Vectors and matrices can be used inside [ ] brackets. [A B;C] is allowed if the number of rows of A equals the number of rows of B and the number of columns of A plus the number of columns of B equals the number of columns of C. This rule generalizes in a hopefully obvious way to allow fairly complicated constructions.
A = [ ] stores an empty matrix in A.
For the use of [ and ] on the left of an "=" in multiple assignment statements, see lu, eig, svd, and so on.
( )
Parentheses are used to indicate precedence in arithmetic expressions in the usual way. They are used to enclose arguments of functions in the usual way. They are also used to enclose subscripts of vectors and matrices in a manner somewhat more general than usual. If X and V are vectors, then X(V) is [X(V(1)), X(V(2)), ..., X(V(n))]. The components of V are rounded to nearest integers and used as subscripts. An error occurs if any such subscript is less than 1 or greater than the dimension of X. Some examples are
X(3) is the third element of X.
X([1 2 3]) is the first three elements of X.

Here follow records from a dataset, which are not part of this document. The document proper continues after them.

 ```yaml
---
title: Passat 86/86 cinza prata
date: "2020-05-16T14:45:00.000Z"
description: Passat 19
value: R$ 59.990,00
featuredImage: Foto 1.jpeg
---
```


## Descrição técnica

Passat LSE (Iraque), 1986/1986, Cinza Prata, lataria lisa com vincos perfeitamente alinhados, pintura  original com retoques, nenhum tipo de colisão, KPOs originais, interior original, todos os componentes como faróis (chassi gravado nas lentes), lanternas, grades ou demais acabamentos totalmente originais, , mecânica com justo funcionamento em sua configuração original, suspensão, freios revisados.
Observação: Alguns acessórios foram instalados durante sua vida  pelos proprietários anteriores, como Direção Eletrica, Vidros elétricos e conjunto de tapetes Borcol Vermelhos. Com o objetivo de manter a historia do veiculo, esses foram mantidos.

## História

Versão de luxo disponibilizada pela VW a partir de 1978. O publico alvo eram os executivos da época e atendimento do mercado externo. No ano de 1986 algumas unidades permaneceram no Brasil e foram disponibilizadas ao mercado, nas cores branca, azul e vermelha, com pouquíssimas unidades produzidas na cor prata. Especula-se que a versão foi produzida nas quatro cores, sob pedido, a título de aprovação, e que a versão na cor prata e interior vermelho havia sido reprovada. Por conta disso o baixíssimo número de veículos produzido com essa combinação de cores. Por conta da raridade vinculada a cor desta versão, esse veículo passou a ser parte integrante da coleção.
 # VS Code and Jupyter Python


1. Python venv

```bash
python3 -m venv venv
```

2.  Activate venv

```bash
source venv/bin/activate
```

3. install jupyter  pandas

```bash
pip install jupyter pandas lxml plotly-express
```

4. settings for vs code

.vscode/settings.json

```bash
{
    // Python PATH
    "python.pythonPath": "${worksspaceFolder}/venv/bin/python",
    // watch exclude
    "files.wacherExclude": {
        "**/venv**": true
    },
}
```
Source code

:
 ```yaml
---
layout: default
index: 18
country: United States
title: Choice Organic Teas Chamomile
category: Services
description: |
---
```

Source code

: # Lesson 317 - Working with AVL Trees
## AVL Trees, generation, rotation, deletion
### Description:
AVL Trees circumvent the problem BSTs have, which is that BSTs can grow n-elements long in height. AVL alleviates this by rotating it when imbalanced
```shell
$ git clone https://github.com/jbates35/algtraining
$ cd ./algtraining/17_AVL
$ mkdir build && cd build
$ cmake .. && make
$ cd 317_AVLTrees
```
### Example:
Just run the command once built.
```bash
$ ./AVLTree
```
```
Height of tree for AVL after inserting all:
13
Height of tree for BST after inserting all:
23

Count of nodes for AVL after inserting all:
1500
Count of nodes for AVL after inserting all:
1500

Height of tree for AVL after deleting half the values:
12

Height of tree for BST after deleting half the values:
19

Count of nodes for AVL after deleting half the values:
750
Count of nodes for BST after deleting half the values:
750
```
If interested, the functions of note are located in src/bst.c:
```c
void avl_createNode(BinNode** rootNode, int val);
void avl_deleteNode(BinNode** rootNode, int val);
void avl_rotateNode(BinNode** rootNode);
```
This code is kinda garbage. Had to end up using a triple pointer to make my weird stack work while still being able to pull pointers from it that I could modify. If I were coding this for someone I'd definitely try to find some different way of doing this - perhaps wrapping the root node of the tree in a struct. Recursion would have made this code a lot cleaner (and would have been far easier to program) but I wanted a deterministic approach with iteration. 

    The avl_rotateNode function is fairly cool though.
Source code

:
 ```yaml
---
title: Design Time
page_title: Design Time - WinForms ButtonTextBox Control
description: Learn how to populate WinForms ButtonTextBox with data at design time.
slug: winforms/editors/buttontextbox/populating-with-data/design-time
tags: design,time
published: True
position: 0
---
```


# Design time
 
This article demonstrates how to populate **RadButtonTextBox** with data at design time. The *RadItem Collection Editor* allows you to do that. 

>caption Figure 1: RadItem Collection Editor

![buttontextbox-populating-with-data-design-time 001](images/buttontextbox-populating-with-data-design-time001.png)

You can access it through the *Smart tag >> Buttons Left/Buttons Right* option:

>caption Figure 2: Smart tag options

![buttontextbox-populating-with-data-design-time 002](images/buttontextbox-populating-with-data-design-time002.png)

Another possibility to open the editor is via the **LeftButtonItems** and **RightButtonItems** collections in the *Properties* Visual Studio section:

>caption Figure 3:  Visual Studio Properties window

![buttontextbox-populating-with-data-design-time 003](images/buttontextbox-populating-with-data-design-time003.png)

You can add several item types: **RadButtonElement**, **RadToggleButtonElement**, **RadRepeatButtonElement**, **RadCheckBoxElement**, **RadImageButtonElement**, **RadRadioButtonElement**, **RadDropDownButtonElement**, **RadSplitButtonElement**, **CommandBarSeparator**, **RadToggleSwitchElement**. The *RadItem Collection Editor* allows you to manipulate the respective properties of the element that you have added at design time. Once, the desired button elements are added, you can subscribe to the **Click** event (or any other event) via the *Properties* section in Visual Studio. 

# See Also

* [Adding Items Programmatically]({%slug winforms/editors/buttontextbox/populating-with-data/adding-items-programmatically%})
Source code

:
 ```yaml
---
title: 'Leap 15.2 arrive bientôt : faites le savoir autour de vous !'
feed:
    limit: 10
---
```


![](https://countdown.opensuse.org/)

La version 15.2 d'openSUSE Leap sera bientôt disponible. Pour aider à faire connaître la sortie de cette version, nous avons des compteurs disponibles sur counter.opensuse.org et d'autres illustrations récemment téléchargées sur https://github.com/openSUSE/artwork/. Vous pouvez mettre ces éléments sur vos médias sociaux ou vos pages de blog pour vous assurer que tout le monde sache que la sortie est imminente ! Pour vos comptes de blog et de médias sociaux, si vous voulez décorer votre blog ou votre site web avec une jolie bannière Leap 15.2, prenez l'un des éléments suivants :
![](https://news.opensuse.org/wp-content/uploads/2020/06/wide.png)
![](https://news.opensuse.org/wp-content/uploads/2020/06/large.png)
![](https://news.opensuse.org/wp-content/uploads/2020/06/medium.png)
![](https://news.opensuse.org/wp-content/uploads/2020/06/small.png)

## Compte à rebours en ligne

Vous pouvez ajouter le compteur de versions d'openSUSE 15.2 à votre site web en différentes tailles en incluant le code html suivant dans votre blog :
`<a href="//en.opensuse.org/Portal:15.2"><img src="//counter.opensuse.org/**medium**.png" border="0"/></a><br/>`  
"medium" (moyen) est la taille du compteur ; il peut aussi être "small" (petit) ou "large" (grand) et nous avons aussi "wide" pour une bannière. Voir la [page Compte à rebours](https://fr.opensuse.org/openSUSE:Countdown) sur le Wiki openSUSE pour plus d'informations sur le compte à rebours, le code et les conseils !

X([sqrt(2) sqrt(3) 4*atan(1)]) is also the first three elements of X.
If X has n components, X(n:-1:1) reverses them. The same indirect subscripting works in matrices. If V has m components and W has n components, then A(V,W) is the m-by-n matrix formed from the elements of A whose subscripts are the elements of V and W. For example, A([1,5],:) = A([5,1],:) interchanges rows 1 and 5 of A.
=
Used in assignment statements. == is the relational EQUALS operator. See the Relational Operators page.
'
Matrix transpose. X' is the complex conjugate transpose of X. X.' is the nonconjugate transpose.
Quote. 'any text' is a vector whose components are the ASCII codes for the characters. A quote within the text is indicated by two quotes.
.
Decimal point. 314/100, 3.14 and .314e1 are all the same.
Element-by-element operations are obtained using .* , .^ , ./ , or .\. See the Arithmetic Operators page.
Three or more points at the end of a line indicate continuation.
,
Comma. Used to separate matrix subscripts and function arguments. Used to separate statements in multistatement lines. For multi-statement lines, the comma can be replaced by a semicolon to suppress printing.
;
Semicolon. Used inside brackets to end rows. Used after an expression or statement to suppress printing or separate statements.
%
Percent. The percent symbol denotes a comment; it indicates a logical end of line. Any following text is ignored.
!
Exclamation point. Indicates that the rest of the input line is issued as a command to the operating system.

See Also

Arithmetic, relational, and logical operators.